Electrum password alone isn't sufficient (assuming the attacker got it through your dropbox plain text file), he'd also need a copy of the electrum wallet file. Any idea how that was accessed?
If I understand the OP correctly, both the wallet file and a plaintext txt with the password were on a dropbox volume.
I don't use electrum but the way I understand it is the wallet is constructed from the 12 word seed.
That's why I asked Klee for kleerification... (*snort* sorry)
There's a
password that secures your wallet file, and there's the
master seed. With the seed, you're able to access the funds all by itself, but with the electrum password alone, you still need the wallet.
They had both..
EDIT: Apologies for not replying but I am trying to manage a mess here (format the computers, contacts with authorities, phone/skype calls etc)..
Doesn't dropbox use 2-factor?
Yes but you need to turn this on, and its not on by default so the likelyhood that it was on is slim.
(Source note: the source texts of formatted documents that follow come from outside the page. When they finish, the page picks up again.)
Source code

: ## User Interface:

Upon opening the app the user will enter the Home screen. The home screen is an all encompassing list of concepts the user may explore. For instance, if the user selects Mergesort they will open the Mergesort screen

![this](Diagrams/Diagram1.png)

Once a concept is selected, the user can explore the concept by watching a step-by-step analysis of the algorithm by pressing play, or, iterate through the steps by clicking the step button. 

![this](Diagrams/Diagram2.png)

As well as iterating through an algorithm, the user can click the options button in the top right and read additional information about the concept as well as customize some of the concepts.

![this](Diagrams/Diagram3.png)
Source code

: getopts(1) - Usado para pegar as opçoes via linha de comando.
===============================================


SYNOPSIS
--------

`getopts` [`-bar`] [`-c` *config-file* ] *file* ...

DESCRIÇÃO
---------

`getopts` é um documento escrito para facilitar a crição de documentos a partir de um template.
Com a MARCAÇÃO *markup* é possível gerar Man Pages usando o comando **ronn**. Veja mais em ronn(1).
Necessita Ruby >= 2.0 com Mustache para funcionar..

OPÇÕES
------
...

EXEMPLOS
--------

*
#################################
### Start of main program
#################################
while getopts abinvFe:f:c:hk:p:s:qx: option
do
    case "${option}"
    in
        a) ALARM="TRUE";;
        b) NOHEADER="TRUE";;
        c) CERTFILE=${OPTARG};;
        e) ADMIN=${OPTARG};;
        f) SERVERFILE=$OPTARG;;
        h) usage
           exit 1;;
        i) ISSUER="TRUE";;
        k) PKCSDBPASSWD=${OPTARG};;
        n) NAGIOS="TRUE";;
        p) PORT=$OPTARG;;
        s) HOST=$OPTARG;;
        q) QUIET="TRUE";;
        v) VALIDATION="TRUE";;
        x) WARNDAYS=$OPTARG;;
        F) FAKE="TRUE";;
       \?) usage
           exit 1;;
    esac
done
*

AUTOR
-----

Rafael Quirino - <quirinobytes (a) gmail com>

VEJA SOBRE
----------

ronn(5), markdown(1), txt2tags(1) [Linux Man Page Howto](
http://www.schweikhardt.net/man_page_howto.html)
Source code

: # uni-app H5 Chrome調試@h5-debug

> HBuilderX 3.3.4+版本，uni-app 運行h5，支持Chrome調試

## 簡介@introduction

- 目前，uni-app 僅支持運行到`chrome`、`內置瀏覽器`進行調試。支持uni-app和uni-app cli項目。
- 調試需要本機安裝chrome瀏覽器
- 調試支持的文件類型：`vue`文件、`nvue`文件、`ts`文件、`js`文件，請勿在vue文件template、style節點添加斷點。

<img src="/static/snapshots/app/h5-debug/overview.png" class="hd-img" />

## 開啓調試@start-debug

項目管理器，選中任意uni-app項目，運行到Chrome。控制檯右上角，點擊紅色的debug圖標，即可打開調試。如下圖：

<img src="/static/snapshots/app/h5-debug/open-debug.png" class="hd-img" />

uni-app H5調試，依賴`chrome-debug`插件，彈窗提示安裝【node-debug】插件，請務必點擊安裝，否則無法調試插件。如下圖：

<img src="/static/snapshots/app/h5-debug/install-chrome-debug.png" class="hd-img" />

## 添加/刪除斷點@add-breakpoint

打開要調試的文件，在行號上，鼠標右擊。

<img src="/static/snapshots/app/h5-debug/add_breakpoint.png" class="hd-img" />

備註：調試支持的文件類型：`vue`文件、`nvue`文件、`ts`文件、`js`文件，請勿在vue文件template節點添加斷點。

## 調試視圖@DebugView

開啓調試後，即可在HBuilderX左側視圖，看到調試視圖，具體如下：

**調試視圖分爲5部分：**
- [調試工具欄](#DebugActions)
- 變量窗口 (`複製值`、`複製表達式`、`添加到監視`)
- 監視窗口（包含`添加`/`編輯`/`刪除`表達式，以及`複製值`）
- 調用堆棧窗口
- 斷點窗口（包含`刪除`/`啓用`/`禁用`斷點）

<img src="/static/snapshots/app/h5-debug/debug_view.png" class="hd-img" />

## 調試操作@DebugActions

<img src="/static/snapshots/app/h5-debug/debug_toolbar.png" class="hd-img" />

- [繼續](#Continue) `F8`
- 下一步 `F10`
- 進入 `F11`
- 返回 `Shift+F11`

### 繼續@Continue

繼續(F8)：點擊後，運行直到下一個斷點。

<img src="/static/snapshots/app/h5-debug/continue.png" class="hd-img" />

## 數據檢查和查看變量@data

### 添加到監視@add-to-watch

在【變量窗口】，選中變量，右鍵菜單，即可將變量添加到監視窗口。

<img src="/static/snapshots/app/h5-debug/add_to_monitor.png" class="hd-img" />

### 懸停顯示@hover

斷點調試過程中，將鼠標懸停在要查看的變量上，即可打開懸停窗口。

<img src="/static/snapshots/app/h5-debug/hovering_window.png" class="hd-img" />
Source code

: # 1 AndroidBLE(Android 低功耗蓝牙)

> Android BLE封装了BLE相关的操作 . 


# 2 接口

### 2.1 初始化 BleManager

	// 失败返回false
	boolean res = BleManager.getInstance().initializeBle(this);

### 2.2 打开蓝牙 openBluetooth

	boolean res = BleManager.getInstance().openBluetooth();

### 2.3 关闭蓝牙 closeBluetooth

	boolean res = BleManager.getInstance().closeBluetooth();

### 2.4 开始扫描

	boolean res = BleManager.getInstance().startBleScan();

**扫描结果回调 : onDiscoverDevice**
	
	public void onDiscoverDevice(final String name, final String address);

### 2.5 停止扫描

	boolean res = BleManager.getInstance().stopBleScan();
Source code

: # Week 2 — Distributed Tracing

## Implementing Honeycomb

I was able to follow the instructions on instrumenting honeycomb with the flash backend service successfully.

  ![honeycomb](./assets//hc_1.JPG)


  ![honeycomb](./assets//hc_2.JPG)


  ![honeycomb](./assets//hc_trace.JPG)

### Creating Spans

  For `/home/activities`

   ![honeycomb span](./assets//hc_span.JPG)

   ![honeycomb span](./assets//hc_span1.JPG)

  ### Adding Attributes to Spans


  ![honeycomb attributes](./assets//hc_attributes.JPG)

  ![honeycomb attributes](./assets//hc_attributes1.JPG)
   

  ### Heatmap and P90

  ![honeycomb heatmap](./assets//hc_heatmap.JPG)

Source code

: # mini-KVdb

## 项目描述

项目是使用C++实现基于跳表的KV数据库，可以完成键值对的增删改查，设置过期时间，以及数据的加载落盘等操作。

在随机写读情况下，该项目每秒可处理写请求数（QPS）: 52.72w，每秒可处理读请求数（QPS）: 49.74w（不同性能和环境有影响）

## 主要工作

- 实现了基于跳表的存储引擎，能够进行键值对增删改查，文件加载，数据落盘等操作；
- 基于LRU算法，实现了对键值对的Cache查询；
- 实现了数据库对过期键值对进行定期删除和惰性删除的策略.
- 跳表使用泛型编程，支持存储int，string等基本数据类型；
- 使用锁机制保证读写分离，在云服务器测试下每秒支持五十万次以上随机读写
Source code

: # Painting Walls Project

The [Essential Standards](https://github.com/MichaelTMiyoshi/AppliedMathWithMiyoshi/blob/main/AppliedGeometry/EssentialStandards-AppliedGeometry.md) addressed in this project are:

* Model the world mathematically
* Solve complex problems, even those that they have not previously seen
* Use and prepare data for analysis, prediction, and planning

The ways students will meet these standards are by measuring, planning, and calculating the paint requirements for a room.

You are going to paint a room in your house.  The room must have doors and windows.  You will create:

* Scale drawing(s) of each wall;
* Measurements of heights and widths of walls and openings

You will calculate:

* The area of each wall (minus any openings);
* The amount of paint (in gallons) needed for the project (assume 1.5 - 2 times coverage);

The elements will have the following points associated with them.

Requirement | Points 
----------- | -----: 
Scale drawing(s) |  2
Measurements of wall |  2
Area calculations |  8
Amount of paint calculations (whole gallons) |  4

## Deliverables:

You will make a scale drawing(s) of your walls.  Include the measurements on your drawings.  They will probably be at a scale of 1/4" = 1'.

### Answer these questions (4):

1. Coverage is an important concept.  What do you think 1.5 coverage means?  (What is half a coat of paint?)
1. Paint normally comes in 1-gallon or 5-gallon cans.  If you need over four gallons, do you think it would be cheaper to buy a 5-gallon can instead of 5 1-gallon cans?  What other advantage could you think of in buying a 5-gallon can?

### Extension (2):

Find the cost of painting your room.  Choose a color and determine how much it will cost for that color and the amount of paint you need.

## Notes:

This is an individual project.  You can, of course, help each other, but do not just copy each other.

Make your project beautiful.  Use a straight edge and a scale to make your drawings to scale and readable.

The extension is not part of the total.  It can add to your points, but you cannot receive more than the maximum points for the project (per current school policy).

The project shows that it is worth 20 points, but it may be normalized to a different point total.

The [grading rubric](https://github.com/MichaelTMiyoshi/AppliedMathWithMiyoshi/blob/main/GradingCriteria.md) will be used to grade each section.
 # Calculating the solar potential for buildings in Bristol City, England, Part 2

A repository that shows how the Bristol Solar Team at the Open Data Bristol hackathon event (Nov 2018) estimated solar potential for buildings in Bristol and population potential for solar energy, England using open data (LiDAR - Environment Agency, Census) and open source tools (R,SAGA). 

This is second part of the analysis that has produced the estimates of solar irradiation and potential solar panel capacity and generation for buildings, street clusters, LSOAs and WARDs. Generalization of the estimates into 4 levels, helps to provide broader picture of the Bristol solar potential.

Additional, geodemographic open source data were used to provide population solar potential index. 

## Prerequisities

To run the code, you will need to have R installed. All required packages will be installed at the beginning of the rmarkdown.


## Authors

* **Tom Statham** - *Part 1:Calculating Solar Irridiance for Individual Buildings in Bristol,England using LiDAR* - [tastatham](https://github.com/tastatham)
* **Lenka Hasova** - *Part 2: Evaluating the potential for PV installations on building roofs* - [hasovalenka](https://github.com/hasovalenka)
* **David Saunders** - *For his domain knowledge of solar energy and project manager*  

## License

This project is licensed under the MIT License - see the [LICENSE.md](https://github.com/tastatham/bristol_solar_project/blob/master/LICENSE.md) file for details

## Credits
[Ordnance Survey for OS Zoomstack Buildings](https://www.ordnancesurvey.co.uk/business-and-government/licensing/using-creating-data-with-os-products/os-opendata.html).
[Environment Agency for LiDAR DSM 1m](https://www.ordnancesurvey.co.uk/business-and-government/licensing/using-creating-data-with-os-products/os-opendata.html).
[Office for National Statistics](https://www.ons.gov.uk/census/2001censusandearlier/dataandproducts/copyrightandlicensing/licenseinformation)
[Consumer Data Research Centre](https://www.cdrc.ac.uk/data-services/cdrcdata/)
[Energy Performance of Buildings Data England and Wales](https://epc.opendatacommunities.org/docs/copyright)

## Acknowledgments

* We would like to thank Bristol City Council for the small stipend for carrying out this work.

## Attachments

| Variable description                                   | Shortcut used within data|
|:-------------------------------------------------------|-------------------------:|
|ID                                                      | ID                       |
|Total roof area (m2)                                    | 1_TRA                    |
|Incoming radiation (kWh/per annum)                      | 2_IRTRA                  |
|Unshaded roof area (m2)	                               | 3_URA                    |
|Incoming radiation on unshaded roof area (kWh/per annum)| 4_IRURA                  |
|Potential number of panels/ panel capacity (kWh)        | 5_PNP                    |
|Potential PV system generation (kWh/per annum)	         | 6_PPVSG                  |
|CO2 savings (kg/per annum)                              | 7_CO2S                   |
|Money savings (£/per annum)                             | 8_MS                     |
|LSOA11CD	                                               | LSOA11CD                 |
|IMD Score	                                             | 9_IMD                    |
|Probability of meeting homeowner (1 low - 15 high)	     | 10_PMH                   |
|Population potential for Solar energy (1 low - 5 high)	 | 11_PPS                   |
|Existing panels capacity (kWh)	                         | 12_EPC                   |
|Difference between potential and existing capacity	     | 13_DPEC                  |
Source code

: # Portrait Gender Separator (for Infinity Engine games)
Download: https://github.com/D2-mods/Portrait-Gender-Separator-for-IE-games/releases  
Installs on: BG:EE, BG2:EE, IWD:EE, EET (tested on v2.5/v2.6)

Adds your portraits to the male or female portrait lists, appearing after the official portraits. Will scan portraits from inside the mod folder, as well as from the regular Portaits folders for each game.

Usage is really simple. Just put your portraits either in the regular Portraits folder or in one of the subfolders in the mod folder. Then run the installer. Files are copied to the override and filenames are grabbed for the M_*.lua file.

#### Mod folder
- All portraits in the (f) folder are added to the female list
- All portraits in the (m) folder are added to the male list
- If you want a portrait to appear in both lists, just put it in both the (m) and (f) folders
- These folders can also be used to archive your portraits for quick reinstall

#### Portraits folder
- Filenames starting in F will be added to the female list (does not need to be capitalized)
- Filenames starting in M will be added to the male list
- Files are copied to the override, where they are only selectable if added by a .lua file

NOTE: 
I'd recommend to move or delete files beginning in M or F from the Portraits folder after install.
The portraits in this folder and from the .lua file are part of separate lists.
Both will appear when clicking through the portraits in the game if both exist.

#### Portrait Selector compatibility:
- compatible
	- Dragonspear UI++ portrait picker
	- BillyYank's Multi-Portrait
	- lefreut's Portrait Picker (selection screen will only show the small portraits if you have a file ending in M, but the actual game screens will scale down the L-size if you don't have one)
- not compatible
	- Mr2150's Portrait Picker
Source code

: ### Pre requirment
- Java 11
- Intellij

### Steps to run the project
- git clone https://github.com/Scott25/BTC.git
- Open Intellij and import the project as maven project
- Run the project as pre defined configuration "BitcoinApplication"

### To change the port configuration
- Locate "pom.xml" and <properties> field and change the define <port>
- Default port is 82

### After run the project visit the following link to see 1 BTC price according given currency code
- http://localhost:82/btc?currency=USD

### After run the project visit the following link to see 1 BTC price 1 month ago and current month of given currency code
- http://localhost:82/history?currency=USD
Additionally if anyone is reading this on top of the 2 factor, you can manage which machines/devices have access to your files so you can see what machines are actively syncing.
My sincerest condolences to the OP, Storing the seed needed to take the wallet on dropbox seems unsafe but probably worked well enough for him for quite sometime. I am sure many people have already suggested it but you should build a machine that does not have a network card or network drivers then generate an Offline Wallet. This is really only a good solution if you intend to rarely ever use the coins because preforming the offline transactions takes a tiny bit of extra time and requires two computers and a fully updated blockchain.